The optimal-impact design has a utilization fraction of 0.25, meaning that the airship fleet is being used for 25% of the day, on average, throughout the year. The Pareto-optimal designs for this measure range from 0.35, if a 20-ton airship is traveling around 25 knots, to about 0.12 for fleets traveling above 80 knots and that contain four airships that can carry over 10 tons (see Figure 16). It makes sense that the optimal-impact design is on the higher side of this Pareto-curve as it means the airship is using a high percentage of the allotted time so the fleet is neither working over time nor being significantly underutilized and sitting at the hangar in Manaus for a large portion of the day.

These high-utilization, low time-to-complete designs are also some of the most expensive fleets to operate. The Pareto frontier created by these two competing variables is shown in Figure 17. The configuration that balances cost-per-ton and time-to-complete and the designs at the knee of the curve are four- to seven-ton airships traveling between 45 ando 75 knots in fleets of two airships. Since the optimal-impact design is dependent on many other factors, especially the concern for boat workers and their jobs, the optimal-impact design is not similar to the design that is optimal with respect to time and cost as shown in Table 5.

Figure 17. Fleet utilization and operational cost per ton. Lower utilization means the airship transports all of the produce more quickly, but this is more costly. Lower utilization may also mean that the fleet’s freight transportation capacity is over-designed for the given scenario.

Table 5. Shown is the design optimized for time and cost and the optimal-impact design

Note: The variation in preferences from performance based to impact based results in different designs.

5.2.2. Load rate sensitivity

The simulation is dependent on the rate at which cargo can be loaded onto the airships at each city.
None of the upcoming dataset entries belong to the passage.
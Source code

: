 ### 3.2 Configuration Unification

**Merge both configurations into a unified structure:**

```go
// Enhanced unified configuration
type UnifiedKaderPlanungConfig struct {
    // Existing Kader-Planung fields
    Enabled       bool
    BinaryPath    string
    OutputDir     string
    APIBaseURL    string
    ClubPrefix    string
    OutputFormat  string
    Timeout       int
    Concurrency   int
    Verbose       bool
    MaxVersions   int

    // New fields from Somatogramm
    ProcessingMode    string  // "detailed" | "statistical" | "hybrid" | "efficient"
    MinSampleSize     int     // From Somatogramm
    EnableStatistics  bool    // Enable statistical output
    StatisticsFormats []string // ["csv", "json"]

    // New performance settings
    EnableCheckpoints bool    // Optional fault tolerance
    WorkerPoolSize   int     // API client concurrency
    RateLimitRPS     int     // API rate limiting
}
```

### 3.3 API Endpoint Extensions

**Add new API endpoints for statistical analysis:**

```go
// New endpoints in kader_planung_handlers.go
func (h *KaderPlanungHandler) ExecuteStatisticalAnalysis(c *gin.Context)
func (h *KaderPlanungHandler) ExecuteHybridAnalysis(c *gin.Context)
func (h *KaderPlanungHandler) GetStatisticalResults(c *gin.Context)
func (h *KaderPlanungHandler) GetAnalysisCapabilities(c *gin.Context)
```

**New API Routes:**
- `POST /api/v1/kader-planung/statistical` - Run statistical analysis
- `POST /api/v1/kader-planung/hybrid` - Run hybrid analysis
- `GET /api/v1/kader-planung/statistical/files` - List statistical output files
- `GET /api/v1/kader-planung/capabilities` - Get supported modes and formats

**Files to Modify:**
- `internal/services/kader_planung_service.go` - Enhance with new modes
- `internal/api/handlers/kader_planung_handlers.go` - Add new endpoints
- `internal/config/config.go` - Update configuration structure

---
The design parameter for this within the simulation was average load rate. This was defined as the time needed to load one ton of cargo onto the airship. The load time was then the product of the tonnage of cargo and a load rate randomly generated from a normal distribution with average load rate as the mean with a standard distribution of 0.01. In the simulations used for this optimization, the average load rate was set to 0.2 hours per ton. Because the load rate directly effects the time each trip takes, optimal designs are likely influenced by the rate at which fruit is loaded onto the airships. Additional simulations were ran for load rates of 0.1–0.5 hours per ton with increments of 0.1 to help determine the sensitivity of the optimal design to this variable. Each of these simulations was ran with a constant load threshold of one ton to match the optimal design from the equally weighted cost function.

The results contained in Table 6 show that load rate indeed affects the optimal airship design. At faster rates, the optimal-impact design consisted of one airship. The jump from 0.1 to 0.2 hours per ton required a larger, faster airship but still only required one of these in the fleet. At 0.3 hours per ton, the slower rate led to the need for two smaller airships to achieve the optimal impact. For system designers, this introduces the decision of whether to spend more on an airship fleet (load rates between 0.3 and 0.5) or to invest more into optimizing the loading process by hiring more workers or introducing more technology.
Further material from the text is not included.